I have set up a LM317 to output 13.7v. From the output to adjust I have used a 5ohm resistor and then my R2 which is from the R1 to ground I have used a 50ohm resistor. When I put a 16v power supply on the 50ohm resistor gets smoking hot!!! Like I can even smell it! Why is this?

KeithRB

Use ohms law to calculate the dissipation. The current through them is 16.7/55 = 300 mA. The power in the 50 ohm resistor is .3*.3*50 = 4.6 W.

You can safely increase the resistance by 10 or even 100 times to minimize the power dissipation.

calvingloster


Use ohms law to calculate the dissipation. The current through them is 16.7/55 = 300 mA. The power in the 50 ohm resistor is .3*.3*50 = 4.6 W.

You can safely increase the resistance by 10 or even 100 times to minimize the power dissipation.


If I increase the resistance the power dissipation barely decreases. If I use a 100ohm for R1 and a 1000ohm for R2 I get 12W of heat dissipation off R2!!!!!!!!

I can't understand this?

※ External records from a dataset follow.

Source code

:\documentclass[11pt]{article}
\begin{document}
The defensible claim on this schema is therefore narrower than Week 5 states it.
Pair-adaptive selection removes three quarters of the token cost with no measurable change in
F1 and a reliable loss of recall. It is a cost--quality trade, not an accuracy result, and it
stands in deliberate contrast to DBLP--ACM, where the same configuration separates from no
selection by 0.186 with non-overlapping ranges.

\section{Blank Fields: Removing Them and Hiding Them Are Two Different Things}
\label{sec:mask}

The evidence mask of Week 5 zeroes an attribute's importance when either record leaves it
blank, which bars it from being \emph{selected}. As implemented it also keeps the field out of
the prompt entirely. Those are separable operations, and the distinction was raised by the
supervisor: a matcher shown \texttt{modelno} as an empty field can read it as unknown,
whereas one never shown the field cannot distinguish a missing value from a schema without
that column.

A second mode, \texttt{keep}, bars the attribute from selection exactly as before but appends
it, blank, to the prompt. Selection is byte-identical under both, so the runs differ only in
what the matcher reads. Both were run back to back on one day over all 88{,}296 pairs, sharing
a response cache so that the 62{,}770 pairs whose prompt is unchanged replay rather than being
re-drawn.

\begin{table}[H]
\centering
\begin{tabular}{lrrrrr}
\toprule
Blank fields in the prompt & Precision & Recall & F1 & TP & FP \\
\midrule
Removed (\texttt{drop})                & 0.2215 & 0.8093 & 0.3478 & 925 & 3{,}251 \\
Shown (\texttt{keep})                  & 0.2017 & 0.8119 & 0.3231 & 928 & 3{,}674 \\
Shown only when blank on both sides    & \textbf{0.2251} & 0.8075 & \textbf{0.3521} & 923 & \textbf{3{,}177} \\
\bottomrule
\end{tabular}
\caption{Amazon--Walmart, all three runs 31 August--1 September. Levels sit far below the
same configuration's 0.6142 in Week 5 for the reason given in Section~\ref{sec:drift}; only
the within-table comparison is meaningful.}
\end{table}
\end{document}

Why do they say u can use the LM317 as a voltage regulator. It's ridiculous

fungus

So... you've got 55 Ohms between 13.7v and GND.

a) Can you calculate the current that's going to flow through the resistors?

b) Using the answer from (a), how much power will each resistor dissipate? (volts * amps)

c) Do the answers from (b) seem reasonable?


No, I don't answer questions sent in private messages (but I do accept thank-you notes...)

calvingloster


So... you've got 55 Ohms between 13.7v and GND.

a) Can you calculate the current that's going to flow through the resistors?

b) Using the answer from (a), how much power will each resistor dissipate? (volts * amps)

c) Do the answers from (b) seem reasonable?





A) yes I can 250mA
B) R1 will dissipate 1.25W. R2 will dissipate 12.5W
C) No 12.5W does not seam reasonable for a 1/8W resistor

However if I increase R1 to 100ohms and R2 to 1000ohms then:

A) 0.0125A
B)R1 will dissipate 1.25W and R2 will dissipate 12.5W
C) oh look it's exactly the same BUT the R2 doesn't get hot at all unlike the first case where they burn up

123Splat


calvingloster


E/R= I
I*I*R=P, not I*R*R



Can you please talk in words and not letters? I don't know what you trying to say?

Heat dissipation is Amps multiplied by resistance.

JChristensen


I can't understand this? Why do they say u can use the LM317 as a voltage regulator. It's ridiculous


Because it is a voltage regulator :D

Have a glance at the datasheet. 240? is the usual value for R1. (What would ever possess a person to use 5?.) The LM317 develops a 1.25V reference voltage across R1, resulting in 65mW power dissipation. Use 2400? for R2, this will set the output voltage to 13.87V, and 66mW dissipated by R2.  Where is the problem.

Use 1% resistors and change R2 to 2370?, this will come closer to the target voltage, 13.71?.

calvingloster



I can't understand this? Why do they say u can use the LM317 as a voltage regulator. It's ridiculous


Because it is a voltage regulator :D

Have a glance at the datasheet. 240? is the usual value for R1. (What would ever possess a person to use 5?.) The LM317 develops a 1.25V reference voltage across R1, resulting in 65mW power dissipation. Use 2400? for R2, this will set the output voltage to 13.87V, and 66mW dissipated by R2.  Where is the problem.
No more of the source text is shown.